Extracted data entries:

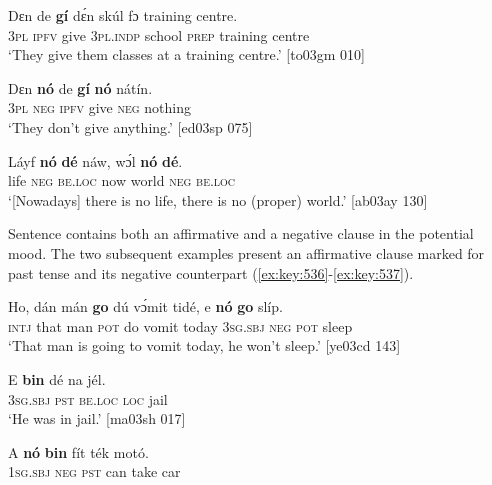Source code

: \ea%
    \label{ex:key:532}
    \gll Dɛn  de  \textbf{gí}  dɛ́n    skúl    fɔ  training  centre.\\
\textsc{3pl}  \textsc{ipfv}  give  \textsc{3pl.indp}  school  \textsc{prep}  training  centre\\

\glt ‘They give them classes at a training centre.’ [to03gm 010]
\z


\ea%
    \label{ex:key:533}
    \gll Dɛn \textbf{nó} de \textbf{  gí}    \textbf{nó}  nátín.\\
\textsc{3pl} \textsc{neg} \textsc{ipfv} give \textsc{neg} nothing\\
\glt ‘They don’t give anything.’ [ed03sp 075]
\z


\ea%
    \label{ex:key:534}
    \gll Láyf    \textbf{nó}  \textbf{dé}    náw,  wɔ́l    \textbf{nó}  \textbf{dé}.\\
life    \textsc{neg}  \textsc{be.loc}  now    world  \textsc{neg}  \textsc{be.loc}\\

\glt ‘[Nowadays] there is no life, there is no (proper) world.’ [ab03ay 130]
\z

Sentence  contains both an affirmative and a negative clause in the potential mood. The two subsequent examples present an affirmative clause marked for past tense and its negative counterpart (\ref{ex:key:536}-\ref{ex:key:537}).


\ea%
    \label{ex:key:535}
    \gll Ho,  dán  mán    \textbf{go}  dú  vɔ́mit    tidé,    e    \textbf{nó}  \textbf{go}  slíp.\\
\textsc{intj}  that  man    \textsc{pot}  do  vomit    today  \textsc{3sg.sbj}  \textsc{neg}  \textsc{pot}  sleep\\

\glt ‘That man is going to vomit today, he won’t sleep.’ [ye03cd 143]
\z


\ea%
    \label{ex:key:536}
    \gll E    \textbf{bin} dé  \textbf{} na  jél.\\
\textsc{3sg.sbj}  \textsc{pst}  \textsc{be.loc}  \textsc{loc}  jail\\

\glt ‘He was in jail.’ [ma03sh 017]
\z


\ea%
    \label{ex:key:537}
    \gll A    \textbf{nó}  \textbf{bin} fít  ték    motó.\\
\textsc{1sg.sbj}  \textsc{neg}  \textsc{pst}  can  take    car\\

[Exercise requirements] Please retype all the entries word for word, omitting the pictures.

[Output of the task]
Source code

: \ea%
    \label{ex:key:532}
    \gll Dɛn  de  \textbf{gí}  dɛ́n    skúl    fɔ  training  centre.\\
\textsc{3pl}  \textsc{ipfv}  give  \textsc{3pl.indp}  school  \textsc{prep}  training  centre\\

\glt ‘They give them classes at a training centre.’ [to03gm 010]
\z


\ea%
    \label{ex:key:533}
    \gll Dɛn \textbf{nó} de \textbf{  gí}    \textbf{nó}  nátín.\\
\textsc{3pl} \textsc{neg} \textsc{ipfv} give \textsc{neg} nothing\\
\glt ‘They don’t give anything.’ [ed03sp 075]
\z


\ea%
    \label{ex:key:534}
    \gll Láyf    \textbf{nó}  \textbf{dé}    náw,  wɔ́l    \textbf{nó}  \textbf{dé}.\\
life    \textsc{neg}  \textsc{be.loc}  now    world  \textsc{neg}  \textsc{be.loc}\\

\glt ‘[Nowadays] there is no life, there is no (proper) world.’ [ab03ay 130]
\z

Sentence  contains both an affirmative and a negative clause in the potential mood. The two subsequent examples present an affirmative clause marked for past tense and its negative counterpart (\ref{ex:key:536}-\ref{ex:key:537}).


\ea%
    \label{ex:key:535}
    \gll Ho,  dán  mán    \textbf{go}  dú  vɔ́mit    tidé,    e    \textbf{nó}  \textbf{go}  slíp.\\
\textsc{intj}  that  man    \textsc{pot}  do  vomit    today  \textsc{3sg.sbj}  \textsc{neg}  \textsc{pot}  sleep\\

\glt ‘That man is going to vomit today, he won’t sleep.’ [ye03cd 143]
\z


\ea%
    \label{ex:key:536}
    \gll E    \textbf{bin} dé  \textbf{} na  jél.\\
\textsc{3sg.sbj}  \textsc{pst}  \textsc{be.loc}  \textsc{loc}  jail\\

\glt ‘He was in jail.’ [ma03sh 017]
\z


\ea%
    \label{ex:key:537}
    \gll A    \textbf{nó}  \textbf{bin} fít  ték    motó.\\
\textsc{1sg.sbj}  \textsc{neg}  \textsc{pst}  can  take    car\\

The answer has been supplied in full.